Unified repository for Census extracts, transforms, and imputations

Census variables

This repository will serve as a unified source for all code related to Census data extraction, transformation, interpolation, and imputation. The this project has three main goals:

  1. To bridge together and consolidate the functionalities of three distinct projects:

  2. To base all retrieved and generated data directly on the Census API and file server and therefore be free of sharing restrictions; and

  3. To abstract away the complicated components of each process and provide straightforward and simple interfaces that future users / maintainers can easily modify and update.

Stage 1: Retrieving and transforming Census data

The initial step of extracting specific Census variables and either applying labels to them or transforming them in some way (e.g. by combining them with other variables) is performed by stage1_extract_census.R. Most of the functionality from this script is located in util.R, which abstracts away the fetching process. Specifically, this script makes use of two excellent Census data retrieval libraries:

totalcensus uses up much more space than tidycensus, which only retrieves needed variables, but access to block groups in the 2009-2012 ACS 5-year estimate surveys is not currently available from the Census API; this necessitates the use of totalcensus to download the raw data directly.

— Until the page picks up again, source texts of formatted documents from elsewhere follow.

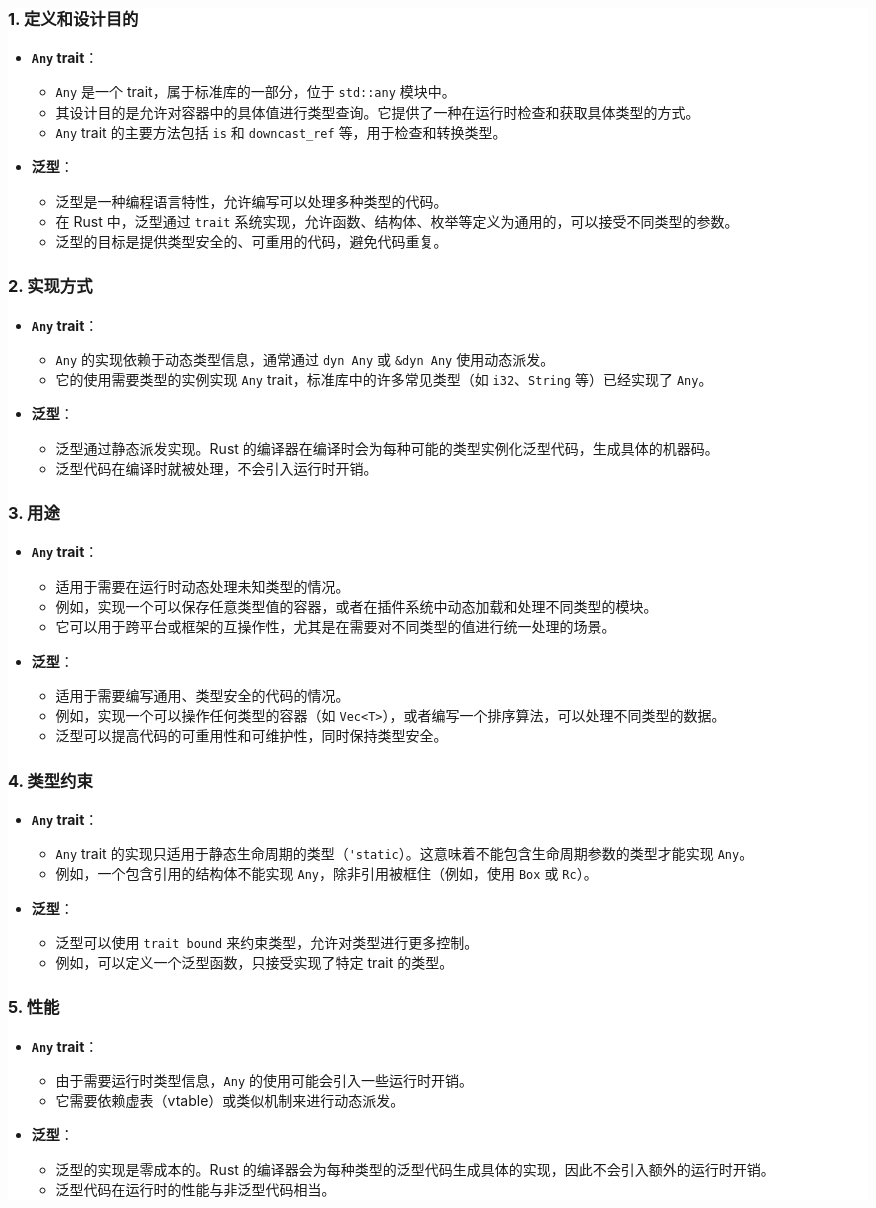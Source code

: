 ### 1. **定义和设计目的**

- **`Any` trait**：
  - `Any` 是一个 trait，属于标准库的一部分，位于 `std::any` 模块中。
  - 其设计目的是允许对容器中的具体值进行类型查询。它提供了一种在运行时检查和获取具体类型的方式。
  - `Any` trait 的主要方法包括 `is` 和 `downcast_ref` 等，用于检查和转换类型。

- **泛型**：
  - 泛型是一种编程语言特性，允许编写可以处理多种类型的代码。
  - 在 Rust 中，泛型通过 `trait` 系统实现，允许函数、结构体、枚举等定义为通用的，可以接受不同类型的参数。
  - 泛型的目标是提供类型安全的、可重用的代码，避免代码重复。

### 2. **实现方式**

- **`Any` trait**：
  - `Any` 的实现依赖于动态类型信息，通常通过 `dyn Any` 或 `&dyn Any` 使用动态派发。
  - 它的使用需要类型的实例实现 `Any` trait，标准库中的许多常见类型（如 `i32`、`String` 等）已经实现了 `Any`。

- **泛型**：
  - 泛型通过静态派发实现。Rust 的编译器在编译时会为每种可能的类型实例化泛型代码，生成具体的机器码。
  - 泛型代码在编译时就被处理，不会引入运行时开销。

### 3. **用途**

- **`Any` trait**：
  - 适用于需要在运行时动态处理未知类型的情况。
  - 例如，实现一个可以保存任意类型值的容器，或者在插件系统中动态加载和处理不同类型的模块。
  - 它可以用于跨平台或框架的互操作性，尤其是在需要对不同类型的值进行统一处理的场景。

- **泛型**：
  - 适用于需要编写通用、类型安全的代码的情况。
  - 例如，实现一个可以操作任何类型的容器（如 `Vec<T>`），或者编写一个排序算法，可以处理不同类型的数据。
  - 泛型可以提高代码的可重用性和可维护性，同时保持类型安全。

### 4. **类型约束**

- **`Any` trait**：
  - `Any` trait 的实现只适用于静态生命周期的类型（`'static`）。这意味着不能包含生命周期参数的类型才能实现 `Any`。
  - 例如，一个包含引用的结构体不能实现 `Any`，除非引用被框住（例如，使用 `Box` 或 `Rc`）。

- **泛型**：
  - 泛型可以使用 `trait bound` 来约束类型，允许对类型进行更多控制。
  - 例如，可以定义一个泛型函数，只接受实现了特定 trait 的类型。

### 5. **性能**

- **`Any` trait**：
  - 由于需要运行时类型信息，`Any` 的使用可能会引入一些运行时开销。
  - 它需要依赖虚表（vtable）或类似机制来进行动态派发。

- **泛型**：
  - 泛型的实现是零成本的。Rust 的编译器会为每种类型的泛型代码生成具体的实现，因此不会引入额外的运行时开销。
  - 泛型代码在运行时的性能与非泛型代码相当。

Variable labels and transforms are expressed via lists or vectors of formulas operating directly on Census table names (e.g. pct_female ~ P012026 / P001001). As these can be somewhat abstract and hard to parse, an explain(...) function is provided to substitute variable definitions directly into the formulas:

> explain(2010, "sf1", pct_female ~ P012026 / P001001, delimiter = " -> ")
[1] "pct_female ~ [Sex by Age -> Total -> Female]/[Total Population -> Total]"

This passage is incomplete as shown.